**Dataset entries**
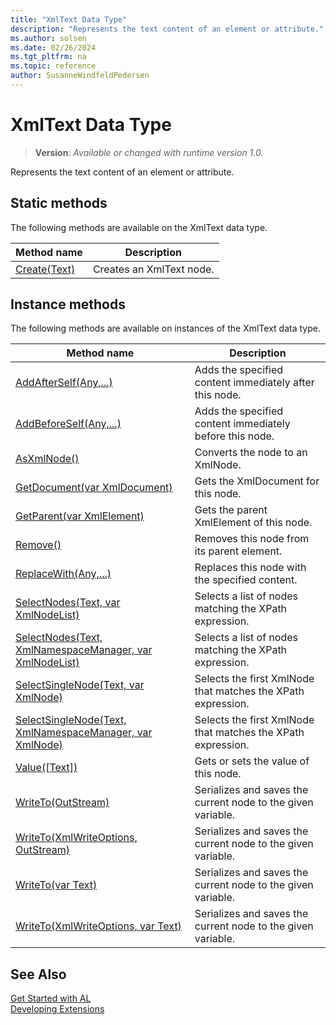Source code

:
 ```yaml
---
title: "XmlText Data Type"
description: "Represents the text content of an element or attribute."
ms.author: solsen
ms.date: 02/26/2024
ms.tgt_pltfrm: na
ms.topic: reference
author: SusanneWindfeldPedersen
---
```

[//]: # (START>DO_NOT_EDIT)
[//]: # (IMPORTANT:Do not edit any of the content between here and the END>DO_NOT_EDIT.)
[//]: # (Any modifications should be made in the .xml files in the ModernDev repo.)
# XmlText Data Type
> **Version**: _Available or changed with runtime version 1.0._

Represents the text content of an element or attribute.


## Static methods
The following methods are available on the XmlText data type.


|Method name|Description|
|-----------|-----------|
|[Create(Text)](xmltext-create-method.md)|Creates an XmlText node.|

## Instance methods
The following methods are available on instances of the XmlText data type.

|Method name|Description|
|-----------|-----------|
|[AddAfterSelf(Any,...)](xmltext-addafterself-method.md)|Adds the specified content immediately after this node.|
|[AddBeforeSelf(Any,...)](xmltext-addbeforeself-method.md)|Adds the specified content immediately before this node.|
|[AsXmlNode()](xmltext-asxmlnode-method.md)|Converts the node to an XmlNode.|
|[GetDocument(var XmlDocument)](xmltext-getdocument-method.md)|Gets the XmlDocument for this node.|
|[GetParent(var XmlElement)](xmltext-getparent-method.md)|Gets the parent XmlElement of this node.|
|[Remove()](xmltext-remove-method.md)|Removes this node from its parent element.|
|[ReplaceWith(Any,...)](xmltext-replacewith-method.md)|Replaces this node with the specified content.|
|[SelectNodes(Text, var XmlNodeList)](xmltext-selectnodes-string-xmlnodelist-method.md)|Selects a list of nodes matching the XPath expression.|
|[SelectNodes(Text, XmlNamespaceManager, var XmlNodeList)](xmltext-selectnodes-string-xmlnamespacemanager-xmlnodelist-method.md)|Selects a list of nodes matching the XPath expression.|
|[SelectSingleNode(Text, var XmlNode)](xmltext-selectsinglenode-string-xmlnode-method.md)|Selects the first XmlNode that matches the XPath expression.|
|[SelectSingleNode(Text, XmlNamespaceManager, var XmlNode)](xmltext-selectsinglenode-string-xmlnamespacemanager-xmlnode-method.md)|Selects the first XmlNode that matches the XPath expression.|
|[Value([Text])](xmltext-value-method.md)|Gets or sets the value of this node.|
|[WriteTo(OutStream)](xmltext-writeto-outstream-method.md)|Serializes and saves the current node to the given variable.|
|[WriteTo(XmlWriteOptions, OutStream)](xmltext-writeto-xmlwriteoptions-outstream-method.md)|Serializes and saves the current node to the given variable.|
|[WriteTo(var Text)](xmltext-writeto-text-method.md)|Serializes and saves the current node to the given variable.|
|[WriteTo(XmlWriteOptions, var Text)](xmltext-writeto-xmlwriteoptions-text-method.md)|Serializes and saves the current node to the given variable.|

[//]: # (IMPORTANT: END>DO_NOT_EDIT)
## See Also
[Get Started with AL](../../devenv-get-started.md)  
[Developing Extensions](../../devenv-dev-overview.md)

**Your instructions**
All of the records above must be copied exactly, except for the pictures.

**Response to the task**
Source code

:
 ```yaml
---
title: "XmlText Data Type"
description: "Represents the text content of an element or attribute."
ms.author: solsen
ms.date: 02/26/2024
ms.tgt_pltfrm: na
ms.topic: reference
author: SusanneWindfeldPedersen
---
```

[//]: # (START>DO_NOT_EDIT)
[//]: # (IMPORTANT:Do not edit any of the content between here and the END>DO_NOT_EDIT.)
[//]: # (Any modifications should be made in the .xml files in the ModernDev repo.)
# XmlText Data Type
> **Version**: _Available or changed with runtime version 1.0._

Represents the text content of an element or attribute.


## Static methods
The following methods are available on the XmlText data type.


|Method name|Description|
|-----------|-----------|
|[Create(Text)](xmltext-create-method.md)|Creates an XmlText node.|

## Instance methods
The following methods are available on instances of the XmlText data type.

|Method name|Description|
|-----------|-----------|
|[AddAfterSelf(Any,...)](xmltext-addafterself-method.md)|Adds the specified content immediately after this node.|
|[AddBeforeSelf(Any,...)](xmltext-addbeforeself-method.md)|Adds the specified content immediately before this node.|
|[AsXmlNode()](xmltext-asxmlnode-method.md)|Converts the node to an XmlNode.|
|[GetDocument(var XmlDocument)](xmltext-getdocument-method.md)|Gets the XmlDocument for this node.|
|[GetParent(var XmlElement)](xmltext-getparent-method.md)|Gets the parent XmlElement of this node.|
|[Remove()](xmltext-remove-method.md)|Removes this node from its parent element.|
|[ReplaceWith(Any,...)](xmltext-replacewith-method.md)|Replaces this node with the specified content.|
|[SelectNodes(Text, var XmlNodeList)](xmltext-selectnodes-string-xmlnodelist-method.md)|Selects a list of nodes matching the XPath expression.|
|[SelectNodes(Text, XmlNamespaceManager, var XmlNodeList)](xmltext-selectnodes-string-xmlnamespacemanager-xmlnodelist-method.md)|Selects a list of nodes matching the XPath expression.|
|[SelectSingleNode(Text, var XmlNode)](xmltext-selectsinglenode-string-xmlnode-method.md)|Selects the first XmlNode that matches the XPath expression.|
|[SelectSingleNode(Text, XmlNamespaceManager, var XmlNode)](xmltext-selectsinglenode-string-xmlnamespacemanager-xmlnode-method.md)|Selects the first XmlNode that matches the XPath expression.|
|[Value([Text])](xmltext-value-method.md)|Gets or sets the value of this node.|
|[WriteTo(OutStream)](xmltext-writeto-outstream-method.md)|Serializes and saves the current node to the given variable.|
|[WriteTo(XmlWriteOptions, OutStream)](xmltext-writeto-xmlwriteoptions-outstream-method.md)|Serializes and saves the current node to the given variable.|
|[WriteTo(var Text)](xmltext-writeto-text-method.md)|Serializes and saves the current node to the given variable.|
|[WriteTo(XmlWriteOptions, var Text)](xmltext-writeto-xmlwriteoptions-text-method.md)|Serializes and saves the current node to the given variable.|

[//]: # (IMPORTANT: END>DO_NOT_EDIT)
## See Also
[Get Started with AL](../../devenv-get-started.md)  
[Developing Extensions](../../devenv-dev-overview.md)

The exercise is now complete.